Posto che né l’art. 16 bis del d.l. 179/2012 né altra previsione legislativa comminano la specifica sanzione di nullità per la violazione delle disposizioni che introducono la modalità telematica per il deposito degli atti, si tratta di individuare quale vizio dell’atto processuale sia integrato dalla violazione dell’art. 16 bis, d.l. 179/2012, ovvero se si determini inesistenza, nullità, ovvero mera irregolarità dell’atto.

Nonostante il legislatore non preveda espressamente ipotesi di inesistenza degli atti, la giurisprudenza utilizza la categoria dell’inesistenza in senso giuridico quando l’atto processuale posto in essere è privo di elementi essenziali, contenendo vizi così gravi da rendere l’atto compiuto assolutamente diverso da quello previsto dalla legge. L’atto giuridicamente inesistente, pertanto, non può produrre effetti giuridici sostanziali o processuali. L’inesistenza, inoltre, non può essere mai sanata e può essere fatta valere in ogni momento, da qualsiasi interessato.

Si determina la nullità dell’atto, invece, quando la violazione delle norme processuali determina un vizio così grave da impedire il raggiungimento dello scopo dell’atto.
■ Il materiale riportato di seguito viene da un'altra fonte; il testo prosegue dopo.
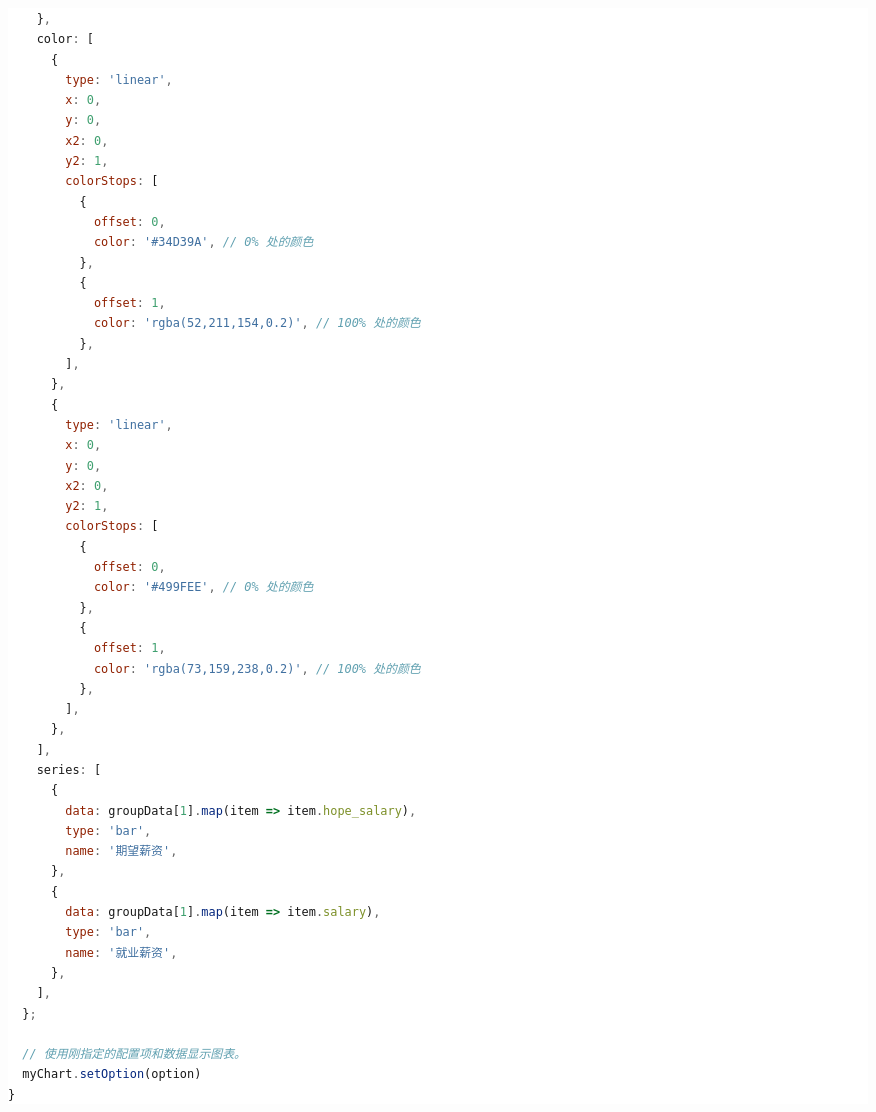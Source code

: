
 ```jsx
    },
    color: [
      {
        type: 'linear',
        x: 0,
        y: 0,
        x2: 0,
        y2: 1,
        colorStops: [
          {
            offset: 0,
            color: '#34D39A', // 0% 处的颜色
          },
          {
            offset: 1,
            color: 'rgba(52,211,154,0.2)', // 100% 处的颜色
          },
        ],
      },
      {
        type: 'linear',
        x: 0,
        y: 0,
        x2: 0,
        y2: 1,
        colorStops: [
          {
            offset: 0,
            color: '#499FEE', // 0% 处的颜色
          },
          {
            offset: 1,
            color: 'rgba(73,159,238,0.2)', // 100% 处的颜色
          },
        ],
      },
    ],
    series: [
      {
        data: groupData[1].map(item => item.hope_salary),
        type: 'bar',
        name: '期望薪资',
      },
      {
        data: groupData[1].map(item => item.salary),
        type: 'bar',
        name: '就业薪资',
      },
    ],
  };

  // 使用刚指定的配置项和数据显示图表。
  myChart.setOption(option)
}
```
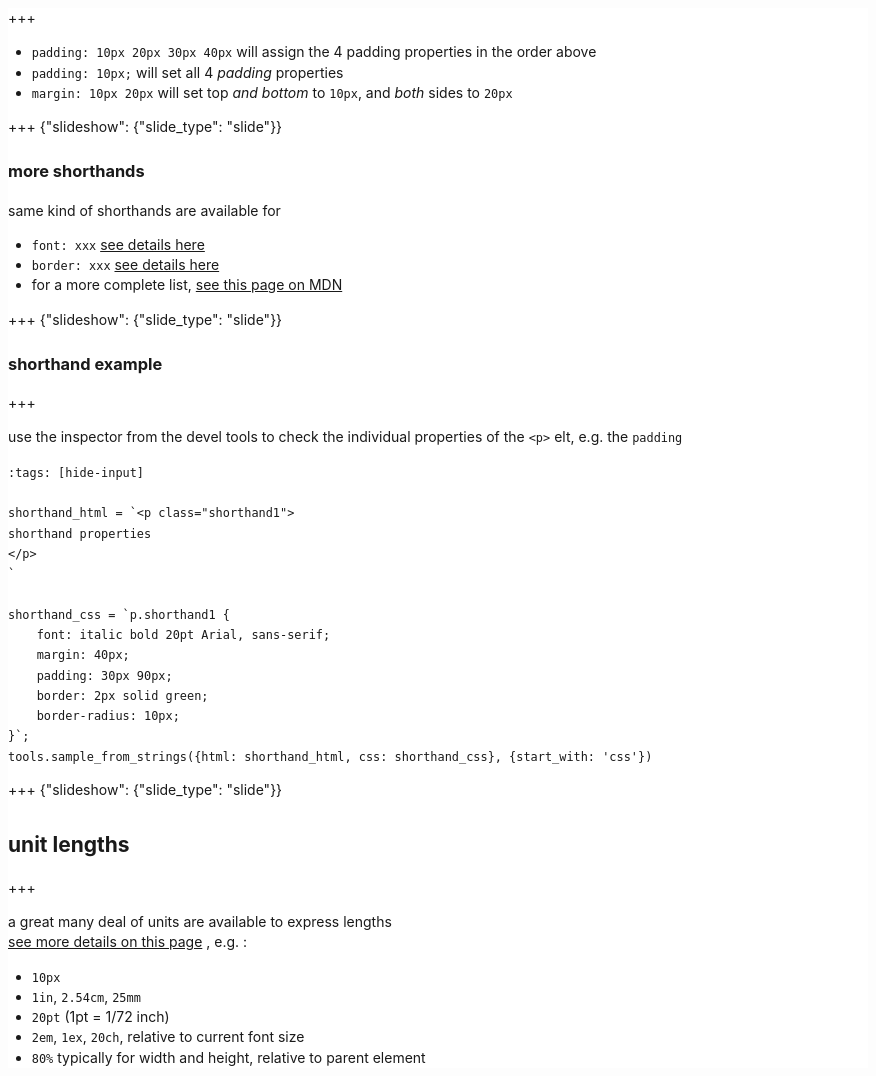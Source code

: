 +++

* `padding: 10px 20px 30px 40px` will assign the 4 padding properties in the order above
* `padding: 10px;` will set all 4 *padding* properties
* `margin: 10px 20px` will set top *and bottom* to `10px`, and *both* sides to `20px`

+++ {"slideshow": {"slide_type": "slide"}}

### more shorthands

same kind of shorthands are available for

* `font: xxx` [see details here](https://developer.mozilla.org/en-US/docs/Web/CSS/Shorthand_properties#font_properties)
* `border: xxx` [see details here](https://developer.mozilla.org/en-US/docs/Web/CSS/Shorthand_properties#background_properties)
* for a more complete list, [see this page on MDN](https://developer.mozilla.org/en-US/docs/Web/CSS/Shorthand_properties)

+++ {"slideshow": {"slide_type": "slide"}}

### shorthand example

+++

use the inspector from the devel tools to check the individual properties of the `<p>` elt, e.g. the `padding`

```{code-cell}
:tags: [hide-input]

shorthand_html = `<p class="shorthand1">
shorthand properties
</p>
`

shorthand_css = `p.shorthand1 {
    font: italic bold 20pt Arial, sans-serif;
    margin: 40px;
    padding: 30px 90px;
    border: 2px solid green;
    border-radius: 10px;
}`;
tools.sample_from_strings({html: shorthand_html, css: shorthand_css}, {start_with: 'css'})
```

+++ {"slideshow": {"slide_type": "slide"}}

## unit lengths

+++

a great many deal of units are available to express lengths  
[see more details on this page](https://css-tricks.com/the-lengths-of-css/) , e.g. :

* `10px`
* `1in`, `2.54cm`, `25mm`
* `20pt` (1pt = 1/72 inch)
* `2em`, `1ex`, `20ch`, relative to current font size
* `80%` typically for width and height, relative to parent element
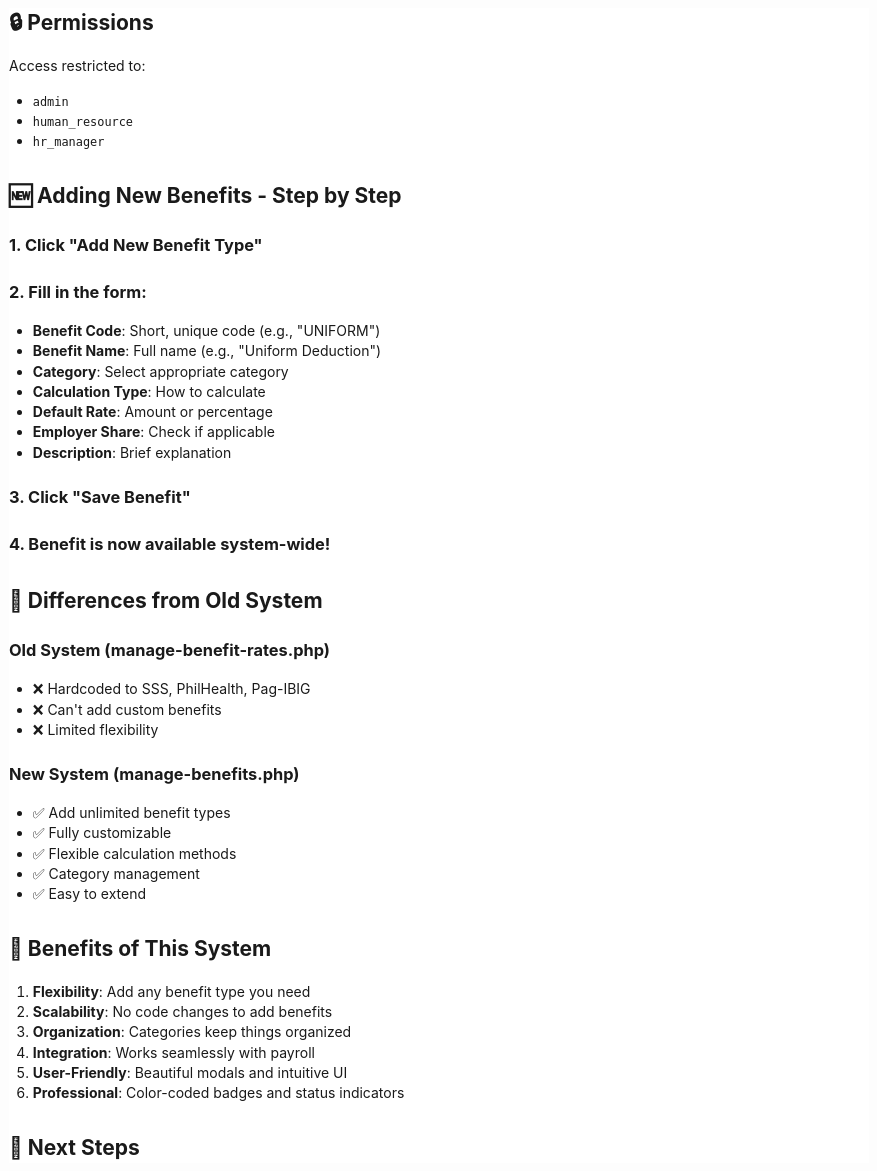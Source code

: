 ## 🔒 Permissions

Access restricted to:
- `admin`
- `human_resource`
- `hr_manager`

## 🆕 Adding New Benefits - Step by Step

### 1. Click "Add New Benefit Type"
### 2. Fill in the form:
   - **Benefit Code**: Short, unique code (e.g., "UNIFORM")
   - **Benefit Name**: Full name (e.g., "Uniform Deduction")
   - **Category**: Select appropriate category
   - **Calculation Type**: How to calculate
   - **Default Rate**: Amount or percentage
   - **Employer Share**: Check if applicable
   - **Description**: Brief explanation
### 3. Click "Save Benefit"
### 4. Benefit is now available system-wide!

## 🔄 Differences from Old System

### Old System (manage-benefit-rates.php)
- ❌ Hardcoded to SSS, PhilHealth, Pag-IBIG
- ❌ Can't add custom benefits
- ❌ Limited flexibility

### New System (manage-benefits.php)
- ✅ Add unlimited benefit types
- ✅ Fully customizable
- ✅ Flexible calculation methods
- ✅ Category management
- ✅ Easy to extend

## 🎉 Benefits of This System

1. **Flexibility**: Add any benefit type you need
2. **Scalability**: No code changes to add benefits
3. **Organization**: Categories keep things organized
4. **Integration**: Works seamlessly with payroll
5. **User-Friendly**: Beautiful modals and intuitive UI
6. **Professional**: Color-coded badges and status indicators

## 🚦 Next Steps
In particolare, accanto alle ipotesi in cui la nullità è espressamente prevista per legge, la nullità si determina quando l’atto non si presenta idoneo al raggiungimento dello scopo per la mancanza di un requisito formale indispensabile.

Peraltro, il sistema della nullità dell’atto processuale delineato dall’art. 156 c.p.c. è completato dalla previsione, contenuta nel terzo comma, della sanatoria della nullità per raggiungimento dello scopo: la nullità non può essere dichiarata se lo scopo dell’atto è in concreto raggiunto. Deve essere qui precisato che per scopo dell’atto non si intende lo scopo prefissato dall’autore dell’atto, ma quello oggettivo ad esso assegnato dalla legge processuale: lo scopo dell’atto è la funzione tipica dell’atto nel processo.

Infine, la categoria della irregolarità abbraccia le ipotesi di violazione di norme processuali non essenziali al raggiungimento dello scopo, ma dettate al fine di consentire un più ordinato svolgimento del processo. L’irregolarità si determina quando il vizio dell’atto è così lieve da dare luogo a difformità formali di minima importanza.

Pare quindi decisivo individuare lo scopo dell’atto processuale telematico, prendendo in considerazione non tanto le previsioni normative introduttive del processo telematico, quanto la ratio della disposizione che prevede e regola l’atto, ricercando il ruolo svolto dall’atto all’interno del procedimento.